Watching Supreme Court nominee Brett Kavanaugh testifying before the Senate Judiciary Committee, legal analyst Rebecca Buckwalter-Poza noticed something curious: In his exchanges with Democratic legislators, Kavanaugh seemed incapable of mentioning Roe v. Wade, the landmark 1973 abortion decision, without also mentioning Planned Parenthood v. Casey, the lesser known but equally important 1992 ruling on how individual states could (and could not) regulate abortion.
Asked, for example, by Sen. Dianne Feinstein of California, the committee’s ranking Democratic member, how he viewed “a woman’s right to choose” to terminate a pregnancy, Kavanaugh made a point of quickly turning from Roe to Casey, which he called “precedent upon precedent.”
Kavanaugh cited Casey again when questioned later that day by Dick Durbin, Democrat of Illinois, about his dissent in Garza v.
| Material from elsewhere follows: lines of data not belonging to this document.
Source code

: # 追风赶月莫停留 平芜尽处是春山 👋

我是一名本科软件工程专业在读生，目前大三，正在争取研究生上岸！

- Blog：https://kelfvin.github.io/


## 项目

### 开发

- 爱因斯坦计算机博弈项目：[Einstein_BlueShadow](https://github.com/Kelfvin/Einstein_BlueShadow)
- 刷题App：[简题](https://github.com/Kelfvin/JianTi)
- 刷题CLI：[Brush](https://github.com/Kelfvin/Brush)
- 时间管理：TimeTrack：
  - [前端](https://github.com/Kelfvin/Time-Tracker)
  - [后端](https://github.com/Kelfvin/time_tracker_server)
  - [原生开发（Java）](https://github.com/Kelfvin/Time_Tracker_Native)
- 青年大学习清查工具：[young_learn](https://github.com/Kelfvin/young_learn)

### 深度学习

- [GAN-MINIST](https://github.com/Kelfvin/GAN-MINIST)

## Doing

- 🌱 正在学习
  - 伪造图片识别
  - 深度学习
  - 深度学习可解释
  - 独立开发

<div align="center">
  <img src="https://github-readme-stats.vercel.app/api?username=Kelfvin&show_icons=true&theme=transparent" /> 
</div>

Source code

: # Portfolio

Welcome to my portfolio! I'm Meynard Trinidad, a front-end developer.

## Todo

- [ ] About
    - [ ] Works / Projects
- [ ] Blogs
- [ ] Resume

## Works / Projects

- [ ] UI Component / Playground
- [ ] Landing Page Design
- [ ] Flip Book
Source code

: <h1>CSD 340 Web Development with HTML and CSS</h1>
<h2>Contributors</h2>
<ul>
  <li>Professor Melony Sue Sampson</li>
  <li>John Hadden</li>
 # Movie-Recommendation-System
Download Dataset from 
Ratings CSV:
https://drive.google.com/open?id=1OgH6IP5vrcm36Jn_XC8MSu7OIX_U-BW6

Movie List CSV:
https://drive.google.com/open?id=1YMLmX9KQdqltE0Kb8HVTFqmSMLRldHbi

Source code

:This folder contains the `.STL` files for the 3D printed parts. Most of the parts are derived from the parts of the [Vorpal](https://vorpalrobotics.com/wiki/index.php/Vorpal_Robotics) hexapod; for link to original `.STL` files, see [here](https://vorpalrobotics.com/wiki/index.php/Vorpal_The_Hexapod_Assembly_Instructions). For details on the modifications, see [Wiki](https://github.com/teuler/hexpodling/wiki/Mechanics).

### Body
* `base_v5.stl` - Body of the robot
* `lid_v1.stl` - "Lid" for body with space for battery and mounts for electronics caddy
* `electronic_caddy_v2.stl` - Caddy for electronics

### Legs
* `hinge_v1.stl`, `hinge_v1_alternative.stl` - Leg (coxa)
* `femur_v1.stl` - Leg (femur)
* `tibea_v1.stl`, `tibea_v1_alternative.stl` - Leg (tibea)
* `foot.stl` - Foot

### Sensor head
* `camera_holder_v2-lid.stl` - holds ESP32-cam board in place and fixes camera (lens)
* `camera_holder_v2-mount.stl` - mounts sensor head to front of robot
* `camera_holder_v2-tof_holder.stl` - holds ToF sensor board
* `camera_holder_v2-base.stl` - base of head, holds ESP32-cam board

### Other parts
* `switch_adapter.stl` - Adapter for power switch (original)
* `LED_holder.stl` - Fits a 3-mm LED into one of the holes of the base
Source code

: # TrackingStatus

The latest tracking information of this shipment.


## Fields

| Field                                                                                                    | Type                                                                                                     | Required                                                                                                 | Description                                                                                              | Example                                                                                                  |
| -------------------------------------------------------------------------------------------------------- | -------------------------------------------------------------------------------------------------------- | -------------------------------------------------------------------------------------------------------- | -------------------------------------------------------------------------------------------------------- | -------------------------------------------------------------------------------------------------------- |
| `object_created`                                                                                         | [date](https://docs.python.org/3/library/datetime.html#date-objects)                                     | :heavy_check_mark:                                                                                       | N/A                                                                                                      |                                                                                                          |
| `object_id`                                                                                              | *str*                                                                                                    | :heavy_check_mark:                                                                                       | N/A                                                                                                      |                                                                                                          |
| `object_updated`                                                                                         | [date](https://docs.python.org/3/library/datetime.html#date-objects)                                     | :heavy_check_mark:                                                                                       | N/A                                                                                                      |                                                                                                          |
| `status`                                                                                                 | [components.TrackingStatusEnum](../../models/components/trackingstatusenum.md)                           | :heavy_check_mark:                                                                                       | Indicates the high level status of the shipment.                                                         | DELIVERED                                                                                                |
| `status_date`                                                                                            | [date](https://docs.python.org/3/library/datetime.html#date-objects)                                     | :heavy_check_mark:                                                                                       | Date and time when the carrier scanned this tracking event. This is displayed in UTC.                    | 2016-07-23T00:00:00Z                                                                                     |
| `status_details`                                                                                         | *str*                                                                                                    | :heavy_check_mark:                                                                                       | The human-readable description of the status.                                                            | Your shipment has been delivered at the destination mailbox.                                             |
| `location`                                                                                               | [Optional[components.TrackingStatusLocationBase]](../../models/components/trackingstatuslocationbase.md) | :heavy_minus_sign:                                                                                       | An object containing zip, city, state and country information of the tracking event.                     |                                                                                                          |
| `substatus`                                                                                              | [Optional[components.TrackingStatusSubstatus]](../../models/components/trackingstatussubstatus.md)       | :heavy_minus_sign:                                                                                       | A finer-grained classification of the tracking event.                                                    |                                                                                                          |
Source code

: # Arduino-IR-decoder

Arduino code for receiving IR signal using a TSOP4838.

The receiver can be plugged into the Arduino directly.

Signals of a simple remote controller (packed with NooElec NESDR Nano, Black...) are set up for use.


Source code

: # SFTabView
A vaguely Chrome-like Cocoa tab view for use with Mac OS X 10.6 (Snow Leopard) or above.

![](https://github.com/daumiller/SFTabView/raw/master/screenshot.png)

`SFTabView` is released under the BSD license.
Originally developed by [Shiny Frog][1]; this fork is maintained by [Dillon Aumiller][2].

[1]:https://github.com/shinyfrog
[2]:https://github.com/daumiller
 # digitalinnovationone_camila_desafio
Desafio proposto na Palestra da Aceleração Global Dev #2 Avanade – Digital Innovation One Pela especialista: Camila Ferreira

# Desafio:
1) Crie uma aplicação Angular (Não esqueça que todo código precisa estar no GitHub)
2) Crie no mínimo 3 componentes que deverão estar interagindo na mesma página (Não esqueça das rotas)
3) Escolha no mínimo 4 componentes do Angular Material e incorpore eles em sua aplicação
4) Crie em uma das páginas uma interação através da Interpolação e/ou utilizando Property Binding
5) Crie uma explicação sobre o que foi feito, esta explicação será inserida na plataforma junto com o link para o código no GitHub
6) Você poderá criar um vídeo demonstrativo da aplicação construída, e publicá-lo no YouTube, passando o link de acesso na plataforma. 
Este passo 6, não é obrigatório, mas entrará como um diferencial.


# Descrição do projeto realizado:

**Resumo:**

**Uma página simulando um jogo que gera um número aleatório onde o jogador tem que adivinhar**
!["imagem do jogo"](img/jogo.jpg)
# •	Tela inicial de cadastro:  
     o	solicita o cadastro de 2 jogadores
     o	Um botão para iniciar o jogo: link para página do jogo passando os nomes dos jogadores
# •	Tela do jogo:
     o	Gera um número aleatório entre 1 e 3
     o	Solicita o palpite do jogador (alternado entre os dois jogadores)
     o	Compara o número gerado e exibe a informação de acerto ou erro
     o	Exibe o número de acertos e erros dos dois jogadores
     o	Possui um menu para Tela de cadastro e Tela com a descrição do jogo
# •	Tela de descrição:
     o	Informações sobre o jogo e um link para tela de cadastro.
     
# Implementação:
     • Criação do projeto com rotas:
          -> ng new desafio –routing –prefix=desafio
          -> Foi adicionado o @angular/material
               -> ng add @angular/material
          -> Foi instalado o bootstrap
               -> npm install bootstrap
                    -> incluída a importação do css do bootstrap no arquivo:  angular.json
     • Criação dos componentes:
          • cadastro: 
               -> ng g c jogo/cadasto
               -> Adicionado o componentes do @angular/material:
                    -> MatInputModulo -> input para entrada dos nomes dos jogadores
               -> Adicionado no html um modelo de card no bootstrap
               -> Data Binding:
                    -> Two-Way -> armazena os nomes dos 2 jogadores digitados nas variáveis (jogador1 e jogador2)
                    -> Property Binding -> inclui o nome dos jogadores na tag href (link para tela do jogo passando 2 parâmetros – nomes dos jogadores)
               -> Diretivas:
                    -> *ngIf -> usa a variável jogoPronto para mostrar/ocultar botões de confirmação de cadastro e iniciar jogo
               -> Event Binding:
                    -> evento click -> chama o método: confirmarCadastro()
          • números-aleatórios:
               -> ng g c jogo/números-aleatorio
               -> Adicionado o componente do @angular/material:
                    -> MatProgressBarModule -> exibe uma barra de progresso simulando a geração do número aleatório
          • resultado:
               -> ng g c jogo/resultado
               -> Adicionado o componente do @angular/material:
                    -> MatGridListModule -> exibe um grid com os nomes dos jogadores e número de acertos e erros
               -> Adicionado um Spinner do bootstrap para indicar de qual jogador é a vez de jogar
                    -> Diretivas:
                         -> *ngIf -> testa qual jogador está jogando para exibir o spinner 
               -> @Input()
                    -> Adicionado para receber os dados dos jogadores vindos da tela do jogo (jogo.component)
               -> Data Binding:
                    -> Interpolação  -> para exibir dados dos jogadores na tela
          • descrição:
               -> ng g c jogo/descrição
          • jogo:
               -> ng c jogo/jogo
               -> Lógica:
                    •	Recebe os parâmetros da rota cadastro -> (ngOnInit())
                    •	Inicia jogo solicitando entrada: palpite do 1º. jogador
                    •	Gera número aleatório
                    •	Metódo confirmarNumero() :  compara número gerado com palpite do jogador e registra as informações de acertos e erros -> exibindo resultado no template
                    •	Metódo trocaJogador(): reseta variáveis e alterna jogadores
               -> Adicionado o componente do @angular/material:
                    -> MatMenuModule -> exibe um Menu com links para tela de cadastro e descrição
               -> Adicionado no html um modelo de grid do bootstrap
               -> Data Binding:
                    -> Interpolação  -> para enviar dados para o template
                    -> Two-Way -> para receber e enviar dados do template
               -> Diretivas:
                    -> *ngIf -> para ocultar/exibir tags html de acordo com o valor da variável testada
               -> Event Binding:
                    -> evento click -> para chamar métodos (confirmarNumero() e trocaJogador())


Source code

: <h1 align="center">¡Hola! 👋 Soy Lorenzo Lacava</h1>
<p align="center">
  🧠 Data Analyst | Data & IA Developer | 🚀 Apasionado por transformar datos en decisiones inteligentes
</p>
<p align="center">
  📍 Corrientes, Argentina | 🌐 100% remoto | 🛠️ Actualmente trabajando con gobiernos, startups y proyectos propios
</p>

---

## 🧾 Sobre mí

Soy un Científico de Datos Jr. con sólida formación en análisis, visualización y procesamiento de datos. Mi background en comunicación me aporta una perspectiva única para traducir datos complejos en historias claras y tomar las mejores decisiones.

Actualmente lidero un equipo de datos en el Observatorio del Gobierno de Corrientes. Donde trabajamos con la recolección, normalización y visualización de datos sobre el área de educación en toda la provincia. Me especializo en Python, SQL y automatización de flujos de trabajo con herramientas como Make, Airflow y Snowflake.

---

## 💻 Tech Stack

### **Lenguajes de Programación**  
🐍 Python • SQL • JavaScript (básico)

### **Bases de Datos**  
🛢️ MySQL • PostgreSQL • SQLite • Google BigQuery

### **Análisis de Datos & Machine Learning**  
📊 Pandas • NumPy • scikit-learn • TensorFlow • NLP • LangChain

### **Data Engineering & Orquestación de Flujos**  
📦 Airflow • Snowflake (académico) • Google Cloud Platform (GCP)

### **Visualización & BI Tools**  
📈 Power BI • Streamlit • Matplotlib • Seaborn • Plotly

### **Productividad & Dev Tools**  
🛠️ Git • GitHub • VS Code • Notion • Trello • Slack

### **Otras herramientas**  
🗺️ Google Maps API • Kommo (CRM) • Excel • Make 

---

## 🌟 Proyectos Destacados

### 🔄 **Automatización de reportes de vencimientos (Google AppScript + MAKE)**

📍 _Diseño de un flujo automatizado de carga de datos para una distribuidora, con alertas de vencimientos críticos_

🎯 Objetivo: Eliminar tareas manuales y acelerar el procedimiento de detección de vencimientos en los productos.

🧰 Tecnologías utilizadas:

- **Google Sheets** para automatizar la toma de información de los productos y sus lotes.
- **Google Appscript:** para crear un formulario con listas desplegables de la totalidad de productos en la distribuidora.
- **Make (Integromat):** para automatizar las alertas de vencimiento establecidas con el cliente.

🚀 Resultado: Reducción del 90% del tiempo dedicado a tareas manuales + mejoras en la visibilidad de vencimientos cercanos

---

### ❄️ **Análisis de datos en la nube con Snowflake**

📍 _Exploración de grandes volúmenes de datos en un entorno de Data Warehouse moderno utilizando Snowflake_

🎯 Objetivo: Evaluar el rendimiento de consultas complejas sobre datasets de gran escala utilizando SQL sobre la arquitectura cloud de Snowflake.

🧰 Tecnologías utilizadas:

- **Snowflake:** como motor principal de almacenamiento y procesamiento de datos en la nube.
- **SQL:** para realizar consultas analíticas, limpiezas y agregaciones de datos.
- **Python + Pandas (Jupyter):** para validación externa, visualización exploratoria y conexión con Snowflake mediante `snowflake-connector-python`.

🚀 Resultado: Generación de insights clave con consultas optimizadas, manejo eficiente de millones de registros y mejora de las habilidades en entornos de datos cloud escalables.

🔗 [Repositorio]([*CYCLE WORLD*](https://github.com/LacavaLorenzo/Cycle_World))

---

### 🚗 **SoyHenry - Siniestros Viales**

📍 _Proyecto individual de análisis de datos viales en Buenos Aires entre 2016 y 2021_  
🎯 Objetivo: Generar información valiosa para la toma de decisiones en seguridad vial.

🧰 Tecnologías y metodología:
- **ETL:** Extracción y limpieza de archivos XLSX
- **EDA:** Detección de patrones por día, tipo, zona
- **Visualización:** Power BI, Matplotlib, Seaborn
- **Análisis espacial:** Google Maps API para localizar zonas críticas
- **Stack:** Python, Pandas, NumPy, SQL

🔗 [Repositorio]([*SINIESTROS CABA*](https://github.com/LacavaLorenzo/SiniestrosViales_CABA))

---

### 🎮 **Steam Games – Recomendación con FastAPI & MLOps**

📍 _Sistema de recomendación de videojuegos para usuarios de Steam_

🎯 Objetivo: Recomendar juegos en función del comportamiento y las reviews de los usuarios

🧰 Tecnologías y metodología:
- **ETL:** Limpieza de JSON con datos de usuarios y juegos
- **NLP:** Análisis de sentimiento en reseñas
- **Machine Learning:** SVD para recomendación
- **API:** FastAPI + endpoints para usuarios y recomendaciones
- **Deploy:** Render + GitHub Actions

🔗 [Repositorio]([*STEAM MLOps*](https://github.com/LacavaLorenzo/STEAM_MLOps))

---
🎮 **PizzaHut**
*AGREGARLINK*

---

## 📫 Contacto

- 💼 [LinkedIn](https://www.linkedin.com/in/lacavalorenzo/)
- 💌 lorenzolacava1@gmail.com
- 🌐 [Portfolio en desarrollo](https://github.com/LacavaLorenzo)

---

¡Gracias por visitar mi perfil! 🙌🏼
Hargan, the case of a 17-year-old undocumented immigrant seeking an abortion in Texas. In his only abortion-related opinion, Kavanaugh wrote that the young woman needed to find an immigration sponsor in order to fulfill a parental consent requirement, despite that requirement having been waived by a lower court judge.
“Precedent is not like a cafeteria,” Kavanaugh said when questioned about that dissent, which appeared to have improved his standing with the conservative groups that have largely guided Trump’s judicial appointments. And those appointments have proceeded apace even as other aspects of Trump’s agenda have faltered.
Buckwalter-Poza, who successfully sued President Trump for blocking Twitter users, seized on this exchange, which she identified as key to Kavanaugh’s strategically unclear views on reproductive rights. “Contra Kavanaugh’s claim he can’t offer any hints or forecasts, his fondness for bringing up Casey does just that,” wrote Buckwalter-Poza, who obtained her law degree from Yale and provides legal analysis to the Daily Kos, a liberal political site. “If Kavanaugh’s confirmed, states will have free rein to eliminate abortion access via increasingly draconian laws.”